The Case Against Autodecode

Tue May 31 09:29:33 PDT 2016

On Monday, 30 May 2016 at 17:35:36 UTC, Chris wrote:
> On Monday, 30 May 2016 at 16:03:03 UTC, Marco Leise wrote:
>
>> *** http://site.icu-project.org/home#TOC-What-is-ICU-
>
> I was actually talking about ICU with a colleague today. Could 
> it be that Unicode itself is broken? I've often heard criticism 
> of Unicode but never looked into it.

Part of it is the complexity of written language, part of it is 
bad technical decisions.  Building the default string type in D 
around the horrible UTF-8 encoding was a fundamental mistake, 
both in terms of efficiency and complexity.  I noted this in one 
of my first threads in this forum, and as Andrei said at the 
time, nobody agreed with me, with a lot of hand-waving about how 
efficiency wasn't an issue or that UTF-8 arrays were fine.  
Fast-forward years later and exactly the issues I raised are now 
causing pain.

UTF-8 is an antiquated hack that needs to be eradicated.  It 
forces all other languages than English to be twice as long, for 
no good reason, have fun with that when you're downloading text 
on a 2G connection in the developing world.  It is unnecessarily 
inefficient, which is precisely why auto-decoding is a problem.  
It is only a matter of time till UTF-8 is ditched.

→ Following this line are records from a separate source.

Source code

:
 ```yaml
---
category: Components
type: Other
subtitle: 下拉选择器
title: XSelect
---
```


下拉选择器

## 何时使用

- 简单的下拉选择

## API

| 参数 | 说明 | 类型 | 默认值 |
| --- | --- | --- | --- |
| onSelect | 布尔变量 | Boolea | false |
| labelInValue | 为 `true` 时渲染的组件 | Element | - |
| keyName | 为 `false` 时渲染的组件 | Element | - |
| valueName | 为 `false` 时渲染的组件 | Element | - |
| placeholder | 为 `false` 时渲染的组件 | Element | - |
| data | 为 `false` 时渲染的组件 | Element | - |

D devs should lead the way in getting rid of the UTF-8 encoding, 
not bickering about how to make it more palatable.  I suggested a 
single-byte encoding for most languages, with double-byte for the 
ones which wouldn't fit in a byte.  Use some kind of header or 
other metadata to combine strings of different languages, _rather 
than encoding the language into every character!_

The common string-handling use case, by far, is strings with only 
one language, with a distant second some substrings in a second 
language, yet here we are putting the overhead into every 
character to allow inserting characters from an arbitrary 
language!  This is madness.

Yes, the complexity of diacritics and combining characters will 
remain, but that is complexity that is inherent to the variety of 
written language.  UTF-8 is not: it is just a bad technical 
decision, likely chosen for ASCII compatibility and some 
misguided notion that being able to combine arbitrary language 
strings with no other metadata was worthwhile.  It is not.